È aperta al pubblico dal primo febbraio al 12 maggio 2024, alle Gallerie d’Italia, a Torino, la mostra “Non ha l’età. Il Festival di Sanremo in bianco e nero 1951-1976”, a cura di Aldo Grasso e promossa da Intesa Sanpaolo
L’esposizione, che si avvale del patrocinio della Regione Piemonte e della Città di Torino, presenta 85
fotografie provenienti dall’Archivio Publifoto Intesa San Paolo sul Festival di Sanremo, la più celebre
manifestazione sulla canzone italiana, che rappresenta un capitolo decisivo non soltanto della storia della
della musica e della televisione, ma anche della storia sociale d’Italia. Le fotografie in mostra si soffermano
solo in pochi casi sulle esibizioni degli artisti sul palco, ma conferiscono un grande rilievo ai fuori scena, ai
cantanti durante le prove, alle passerelle degli artisti in giro per la città, agli autografi, al pubblico, agli artisti
ritratti in situazioni curiose, alla sala trucco, all’orchestra e alla sala stampa. Grazie alla media partnership
con la Rai, l’esposizione è arricchita da contributi video-sonori in collaborazione con Rai Teche.

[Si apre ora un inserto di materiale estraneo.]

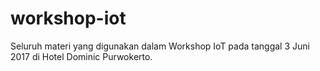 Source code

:# workshop-iot
Seluruh materi yang digunakan dalam Workshop IoT pada tanggal 3 Juni 2017 di Hotel Dominic Purwokerto.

La più celebre manifestazione della canzone italiana nasce nel 1951, organizzata dalla RAI di Torino, in tre
serate, e trasmessa radiofonicamente in presa diretta dal Salone delle Feste del Casinò di Sanremo.
Le prime edizioni furono trasmesse soltanto alla radio, ma dopo il successo crescente, la televisione decise
di appropriarsene. I fotoreporter dell’agenzia Publifoto intuirono l’importanza della manifestazione e, negli
anni in cui l’evento fu ospitato al Casinò di Sanremo, realizzarono circa 15 mila fotografie del Festival, ora
esposte alle Gallerie d’Italia. Nel 1955 la manifestazione comincia ad acquisire una certa popolarità e la
televisione decide di trasmetterla in diretta.
“Il Festival di Sanremo – spiega il critico e curatore della mostra Aldo Grasso – nasceva agli albori come
promozione turistica, sulla copia del Festival del Cinema di Venezia. Infatti le famiglie della buona borghesia
torinese erano solite andare a ‘svernare’ a Sanremo. Amilcare Rambaldi, partigiano e consulente del
Comune di Sanremo, voleva una manifestazione canora per sfruttare ancora di più le potenzialità turistiche
della città. Erano gli anni delle grandi trasformazioni radiofoniche in cui noti presentatori, come Nunzio
Filogamo, si cimentavano nei radiodrammi. La preparazione del Festival di Sanremo avvenne a Torino. Le
prime polemiche che scoppiarono furono relative allo scontro tra i melodici, gli amanti del belcanto, e i
cosiddetti ‘urlatori’. Polemica che negli anni proseguì su più fronti, compreso quello della direzione artistica
da impartire al Festival, chiedendosi se fosse meglio favorire la canzone pop o quella impegnata, in un’epoca
come quella del dopoguerra in cui tutti gli italiani cercavano di ritrovare la gioia del vivere anche attraverso
queste manifestazioni. Il titolo della mostra, “Non ha l’età”, si riferisce alla canzone di Gigliola Cinquetti, del
1964, con la quale vinse il Festival di Sanremo. L’immagine simbolica della mostra è iconica e rappresenta un
giovane Adriano Celentano, intento a cantare dando le spalle al pubblico, un modo di stare sul palcoscenico
oggi totalmente accettato ma che, a quel tempo, diede scandalo. Nel 1955, anno in cui vi fu la prima
trasmissione televisiva del Festival, la presentatrice fu Maria Teresa Ruta, zia dell’attuale, e forse più nota,
Maria Teresa Ruta. L’esposizione ripercorre anche gli anni successivi al 1968, quando fu organizzato un
controfestival da parte di Franca Rame e Dario Fo. Nei primi anni Settanta, durante il periodo dell’austerity,
la RAI si disamora del Festival di Sanremo e, nell’annata in cui i programmi RAI si concludevano alle 22:30,
non fu possibile conoscere neanche il vincitore del Festival. La televisione si appropriò della manifestazione
canora quando questa venne trasferita dal Casinò al teatro Ariston, a parte l’anno in cui si tenne, con scarso
successo, al Palafiori. Con lla presentazione da parte di Pippo Baudo, il Festival si trasformò in una
manifestazione dalle caratteristiche più televisive che non canore, pur tenendo al centro la canzone”.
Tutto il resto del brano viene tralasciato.